On diet? Maybe you’re avoiding sweets or carbs altogether, or curbing late-night binge eating. These are examples of behavior changes and when it comes to food, these diet triggers can be quite difficult to avoid.
To understand what drives people to overeat, scientists are studying a brain structure involved in motivation called the nucleus accumbens. This small region encourages reward-seeking behaviors underlying the pursuit of sex, recreational drugs such as nicotine and alcohol, and food.
“These brain motivational centers evolved to help us survive; Finding food and having sex are critical to the survival of an individual and a species,” said Carrie Ferrario, Ph.D., associate professor in the Department of Pharmacology at UM Medical School.
“What was beneficial when food was hard to find has become a disadvantage and unhealthy in today’s food-rich environment. Add to this the overabundance of over-processed, nutrient-poor foods that can satisfy our tastes but leave our bodies starved. People don’t find it difficult to turn down an extra helping of broccoli, but just one more fries or making room for some chocolate dessert…that’s another story. The real challenge is overcoming that urge and our eating behaviors to change,” added Ferrario.
Given the immense toll obesity takes on virtually all body systems, Ferrario, Peter Vollbrecht, Ph.D., of Western Michigan University, and their colleagues use rat models to understand potential brain differences between animals that are prone to overeating and obesity and those who aren’t.

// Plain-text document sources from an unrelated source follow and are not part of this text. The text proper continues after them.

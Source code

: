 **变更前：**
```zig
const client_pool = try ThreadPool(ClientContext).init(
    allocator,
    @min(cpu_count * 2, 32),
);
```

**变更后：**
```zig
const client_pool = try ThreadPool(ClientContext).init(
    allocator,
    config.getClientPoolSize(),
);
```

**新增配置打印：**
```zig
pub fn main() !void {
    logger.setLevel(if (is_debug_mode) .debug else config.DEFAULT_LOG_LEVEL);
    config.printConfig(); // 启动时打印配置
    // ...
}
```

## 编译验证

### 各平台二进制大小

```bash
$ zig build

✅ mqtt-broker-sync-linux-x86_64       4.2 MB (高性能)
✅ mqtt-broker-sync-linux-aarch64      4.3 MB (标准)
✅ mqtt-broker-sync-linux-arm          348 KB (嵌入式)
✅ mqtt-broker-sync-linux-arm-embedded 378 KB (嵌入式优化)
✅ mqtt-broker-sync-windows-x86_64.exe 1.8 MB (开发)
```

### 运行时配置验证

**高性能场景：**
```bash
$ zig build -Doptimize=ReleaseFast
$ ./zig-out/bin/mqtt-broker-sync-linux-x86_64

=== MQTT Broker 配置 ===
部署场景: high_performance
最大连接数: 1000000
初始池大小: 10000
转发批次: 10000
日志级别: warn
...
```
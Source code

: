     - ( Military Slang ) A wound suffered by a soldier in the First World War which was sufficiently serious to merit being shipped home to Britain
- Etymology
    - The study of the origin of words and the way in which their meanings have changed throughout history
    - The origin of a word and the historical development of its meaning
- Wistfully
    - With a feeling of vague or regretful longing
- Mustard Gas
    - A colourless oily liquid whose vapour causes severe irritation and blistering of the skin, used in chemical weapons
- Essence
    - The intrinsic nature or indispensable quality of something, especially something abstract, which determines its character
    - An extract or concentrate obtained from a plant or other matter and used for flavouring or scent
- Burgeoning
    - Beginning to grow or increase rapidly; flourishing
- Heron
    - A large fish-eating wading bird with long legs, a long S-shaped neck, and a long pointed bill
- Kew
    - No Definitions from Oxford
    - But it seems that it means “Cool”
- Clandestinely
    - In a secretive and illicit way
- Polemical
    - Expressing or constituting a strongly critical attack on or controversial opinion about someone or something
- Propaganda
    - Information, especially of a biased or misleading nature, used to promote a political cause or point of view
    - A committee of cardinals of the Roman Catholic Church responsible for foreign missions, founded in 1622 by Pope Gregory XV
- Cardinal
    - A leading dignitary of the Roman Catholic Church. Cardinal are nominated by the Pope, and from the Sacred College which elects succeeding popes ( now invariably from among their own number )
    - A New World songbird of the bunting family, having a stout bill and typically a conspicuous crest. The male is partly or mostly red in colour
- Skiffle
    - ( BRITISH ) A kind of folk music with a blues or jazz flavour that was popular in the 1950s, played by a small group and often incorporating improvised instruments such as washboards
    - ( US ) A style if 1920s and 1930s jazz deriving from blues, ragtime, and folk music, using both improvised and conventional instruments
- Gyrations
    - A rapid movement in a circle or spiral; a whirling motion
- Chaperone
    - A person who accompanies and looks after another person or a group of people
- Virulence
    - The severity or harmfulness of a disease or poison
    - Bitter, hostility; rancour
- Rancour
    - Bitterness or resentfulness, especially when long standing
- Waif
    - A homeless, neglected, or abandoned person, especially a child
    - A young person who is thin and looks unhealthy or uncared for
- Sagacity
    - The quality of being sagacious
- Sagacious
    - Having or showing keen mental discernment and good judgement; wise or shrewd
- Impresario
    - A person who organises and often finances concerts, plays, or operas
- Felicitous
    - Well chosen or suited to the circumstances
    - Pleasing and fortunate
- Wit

Previous research from Ferrario’s lab revealed differences in the nucleus accumbens in obesity-prone and obesity-resistant rats. Their latest study, published in the Journal of Neurochemistry, tracked in real time what was happening in the brain when these animals were presented with glucose, a type of sugar labeled with a tracer. The tracer allowed the researchers to measure this new sugar in the brain.
Sugar is the brain’s main fuel source, and once it gets there, the molecule is broken down and used to create new molecules like glutamine, glutamate, and GABA, each of which has an important role in affecting the activation of neurons in the brain and nervous system play.
“Ingested glucose is broken down and then its carbons are incorporated into neurotransmitters. We see these labeled carbons appearing in these molecules — glutamate, glutamine, and GABA — over time,” Vollbrecht explained.
They found that in obese-prone animals, glucose took longer to get into the nucleus accumbens.
Additionally, when they measured levels of glutamate, glutamine, and GABA, they discovered excessive levels of glutamate, an excitatory neurotransmitter. This, the team says, suggests a defect in a neurotransmitter recycling process typically maintained in the nervous system by star-shaped cells called astrocytes.
Normally, astrocytes pull glutamate from the space between neurons called synapses, convert it to glutamine, and then transport it back to cells that produce GABA, or glutamate. This sequence is crucial for turning neurons on and off. “The results suggest that we’re getting too much glutamate and it’s not being taken out of the synapse,” Vollbrecht said.
Ferrario added: “The balance between glutamate and GABA (the main inhibitory transmitter) is really important for brain function and will affect the activity of the neurons in the nucleus accumbens.”
This balance, and hence brain activity, is different in obesity-prone rats than in obesity-resistant rats.
The fact that these rats are either prone to obesity or not is important to unraveling cause and effect, Vollbrecht says. “It allows us to remove diet as one of the variables.”
The team hopes to next study the role of inflammation in causing obesity and how differences in brain function contribute to susceptibility and resistance to obesity.